- [WORK REQUEST] Nothing below is to be printed except the lines between the line holding "- ELFC: 0xD5Ae54a6ed33A7c2583BFa7c7D140cB2E84aAd7e" and the line holding "- OBOT: 0x07B838E728787dce14AE1Dec5ACf463bCD9fa16C", inclusive, each exactly as it appears.

+---+

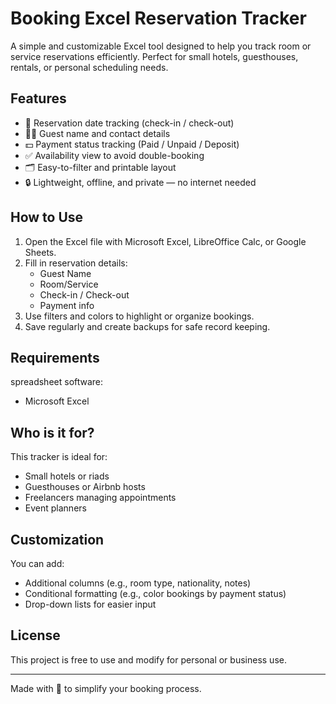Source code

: # Booking Excel Reservation Tracker

A simple and customizable Excel tool designed to help you track room or service reservations efficiently. Perfect for small hotels, guesthouses, rentals, or personal scheduling needs.

## Features

- 📅 Reservation date tracking (check-in / check-out)
- 🧍‍♂️ Guest name and contact details
- 💵 Payment status tracking (Paid / Unpaid / Deposit)
- ✅ Availability view to avoid double-booking
- 🗂 Easy-to-filter and printable layout
- 🔒 Lightweight, offline, and private — no internet needed

## How to Use

1. Open the Excel file with Microsoft Excel, LibreOffice Calc, or Google Sheets.
2. Fill in reservation details:
   - Guest Name
   - Room/Service
   - Check-in / Check-out
   - Payment info
3. Use filters and colors to highlight or organize bookings.
4. Save regularly and create backups for safe record keeping.

## Requirements

  spreadsheet software:
  - Microsoft Excel


## Who is it for?

This tracker is ideal for:
- Small hotels or riads
- Guesthouses or Airbnb hosts
- Freelancers managing appointments
- Event planners

## Customization

You can add:
- Additional columns (e.g., room type, nationality, notes)
- Conditional formatting (e.g., color bookings by payment status)
- Drop-down lists for easier input


## License

This project is free to use and modify for personal or business use.

---

Made with 💚 to simplify your booking process.
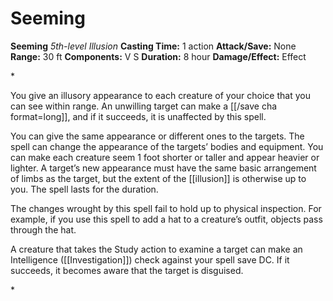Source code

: # Seeming

**Seeming**
_5th-level Illusion_
**Casting Time:** 1 action
**Attack/Save:** None
**Range:** 30 ft
**Components:** V S
**Duration:** 8 hour
**Damage/Effect:** Effect

*<p>You give an illusory appearance to each creature of your choice that you can see within range. An unwilling target can make a [[/save cha format=long]], and if it succeeds, it is unaffected by this spell.

You can give the same appearance or different ones to the targets. The spell can change the appearance of the targets’ bodies and equipment. You can make each creature seem 1 foot shorter or taller and appear heavier or lighter. A target’s new appearance must have the same basic arrangement of limbs as the target, but the extent of the [[illusion]] is otherwise up to you. The spell lasts for the duration.

The changes wrought by this spell fail to hold up to physical inspection. For example, if you use this spell to add a hat to a creature’s outfit, objects pass through the hat.

A creature that takes the Study action to examine a target can make an Intelligence ([[Investigation]]) check against your spell save DC. If it succeeds, it becomes aware that the target is disguised.</p>*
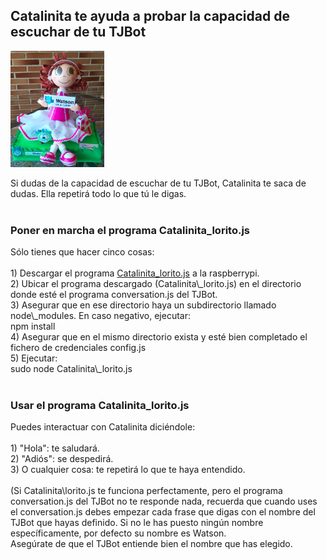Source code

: 

## Catalinita te ayuda a probar la capacidad de escuchar de tu TJBot
<img id="img1" src="Catalinita/Catalinita.png" width="150" height="186"> <br>
<div id="texto1">Si dudas de la capacidad de escuchar de tu TJBot, Catalinita te saca de dudas. Ella repetirá todo lo que tú le digas.</div>
<br>

### Poner en marcha el programa Catalinita\_lorito.js
<div id="texto2">Sólo tienes que hacer cinco cosas:</div><br>
<div id="texto3">1) Descargar el programa <a href="https://github.com/watsonvaclase/Propuestas/blob/master/Catalinita/Catalinita_lorito.js">Catalinita_lorito.js</a> a la raspberrypi.</div>
<div id="texto4">2) Ubicar el programa descargado (Catalinita\_lorito.js) en el directorio donde esté el programa conversation.js del TJBot.</div>
<div id="texto5">3) Asegurar que en ese directorio haya un subdirectorio llamado node\_modules. En caso negativo, ejecutar:</div>
<div id="texto6">npm install</div>

<div id="texto7">4) Asegurar que en el mismo directorio exista y esté bien completado el fichero de credenciales config.js <br>
<div id="texto8">5) Ejecutar: </div>
<div id="texto9">sudo node Catalinita\_lorito.js</div><br>
  
### Usar el programa Catalinita\_lorito.js

<div id="texto10">Puedes interactuar con Catalinita diciéndole:</div><br>
<div id="texto11">1) "Hola": te saludará.</div>
<div id="texto12">2) "Adiós": se despedirá.</div>
<div id="texto13">3) O cualquier cosa: te repetirá lo que te haya entendido. </div><br>

<div id="texto14">(Si Catalinita\lorito.js te funciona perfectamente, pero el programa conversation.js del TJBot no te responde nada, recuerda que cuando uses el conversation.js debes empezar cada frase que digas con el nombre del TJBot que hayas definido. Si no le has puesto ningún nombre específicamente, por defecto su nombre es Watson.<br>
Asegúrate de que el TJBot entiende bien el nombre que has elegido.</div><br>
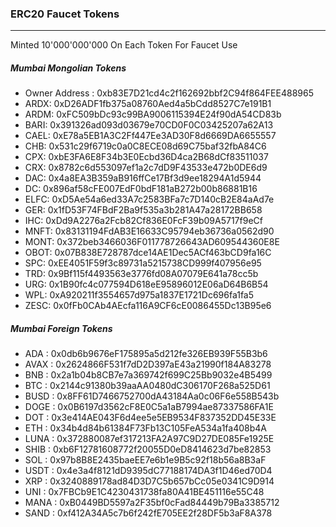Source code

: ### ERC20 Faucet Tokens
---
Minted 10'000'000'000 On Each Token For Faucet Use

##### Mumbai Mongolian Tokens
- Owner Address : 0xb83E7D21cd4c2f162692bbf2C94f864FEE488965
- ARDX: 0xD26ADF1fb375a08760Aed4a5bCdd8527C7e191B1
- ARDM: 0xFC509bDc93c99BA9006115394E24f90dA54CD83b
- BARI: 0x391326ad093d03679e70CD0F0C03425207a62A13
- CAEL: 0xE78a5EB1A3C2Ff447Ee3AD30F8d6669DA6655557
- CHB: 0x531c29f6719c0a0C8ECE08d69C75baf32fbA84C6
- CPX: 0xbE3FA6E8F34b3E0Ecbd36D4ca2B68dCf83511037
- CRX: 0x8782c6d553097ef1a2c7dD9F43533e472b0DE6d9
- DAC: 0x4a8EA3B359aB916ffCe17Bf3d9ee18294A1d5944
- DC: 0x896af58cFE007EdF0bdF181aB272b00b86881B16
- ELFC: 0xD5Ae54a6ed33A7c2583BFa7c7D140cB2E84aAd7e
- GER: 0x1fD53F74FBdF2Ba9f535a3b281A47a28172BB658
- IHC: 0xDd9A2276a2Fcb82Cf836E0FcF39b09A5717f9eCf
- MNFT: 0x83131194FdAB3E16633C95794eb36736a0562d90
- MONT: 0x372beb3466036F011778726643AD609544360E8E
- OBOT: 0x07B838E728787dce14AE1Dec5ACf463bCD9fa16C
- SPC: 0xEE4051F59f3c89731a5215738CD999f407956e95
- TRD: 0x9Bf115f4493563e3776fd08A07079E641a78cc5b
- URG: 0x1B90fc4c077594D618eE95896012E06aD64B6B54
- WPL: 0xA920211f3554657d975a1837E1721Dc696fa1fa5
- ZESC: 0x0fFb0CAb4AEcfa116A9CF6cE0086455Dc13B95e6

##### Mumbai Foreign Tokens
- ADA : 0x0db6b9676eF175895a5d212fe326EB939F55B3b6
- AVAX : 0x2624866F531f7dD2D397aE43a21990f184A83278
- BNB : 0x2a1b04b8CB7e7a369742f699C25Bb9032e4B5499
- BTC : 0x2144c91380b39aaAA0480dC306170F268a525D61
- BUSD : 0x8FF61D7466752700dA43184Aa0c06F6e558B543b
- DOGE : 0x0B6197d3562cF8E0C5a1aB7994ae87337586FA1E
- DOT : 0x3e414AE043F6d4ee5e5EB9534F837352DD45E33E
- ETH : 0x34b4d84b61384F73Fb13C105FeA534a1fa408b4A
- LUNA : 0x372880087ef317213FA2A97C9D27DE085Fe1925E
- SHIB : 0xb6F12781608772f20055D0eD8414623d7be82853
- SOL : 0x97b8B8E2435baeEE7e6b1e9B5c92f18b56a8B3aF
- USDT : 0x4e3a4f8121dD9395dC77188174DA3f1D46ed70D4
- XRP : 0x3240889178ad84D3D7C5b657bCc05e0341C9D914
- UNI : 0x7FBCb9E1C4230431738fa80A41BE451116e55C48
- MANA : 0xB0449BD5597a2F35bf0cFad84449b79Ba3385712
- SAND : 0xf412A34A5c7b6f242fE705EE2f28DF5b3aF8A378
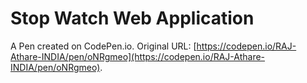 # Stop Watch Web Application

A Pen created on CodePen.io. Original URL: [https://codepen.io/RAJ-Athare-INDIA/pen/oNRgmeo](https://codepen.io/RAJ-Athare-INDIA/pen/oNRgmeo).

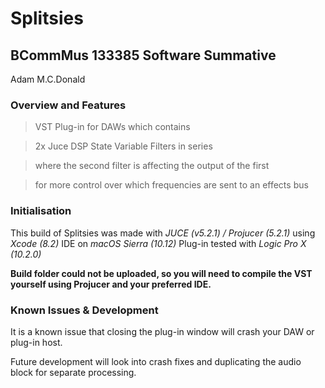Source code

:# Splitsies
## BCommMus 133385 Software Summative
Adam M.C.Donald

### Overview and Features

>VST Plug-in for DAWs which contains

>2x Juce DSP State Variable Filters in series

>where the second filter is affecting the output of the first

>for more control over which frequencies are sent to an effects bus

### Initialisation

This build of Splitsies was made with *JUCE (v5.2.1) / Projucer (5.2.1)*
using *Xcode (8.2)* IDE on *macOS Sierra (10.12)*
Plug-in tested with *Logic Pro X (10.2.0)*

**Build folder could not be uploaded, so you will need to compile the VST yourself
using Projucer and your preferred IDE.**

### Known Issues & Development

It is a known issue that closing the plug-in window will crash your DAW or plug-in host.

Future development will look into crash fixes and duplicating the audio block for separate processing.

+---+

- [RESULT]
- ELFC: 0xD5Ae54a6ed33A7c2583BFa7c7D140cB2E84aAd7e
- GER: 0x1fD53F74FBdF2Ba9f535a3b281A47a28172BB658
- IHC: 0xDd9A2276a2Fcb82Cf836E0FcF39b09A5717f9eCf
- MNFT: 0x83131194FdAB3E16633C95794eb36736a0562d90
- MONT: 0x372beb3466036F011778726643AD609544360E8E
- OBOT: 0x07B838E728787dce14AE1Dec5ACf463bCD9fa16C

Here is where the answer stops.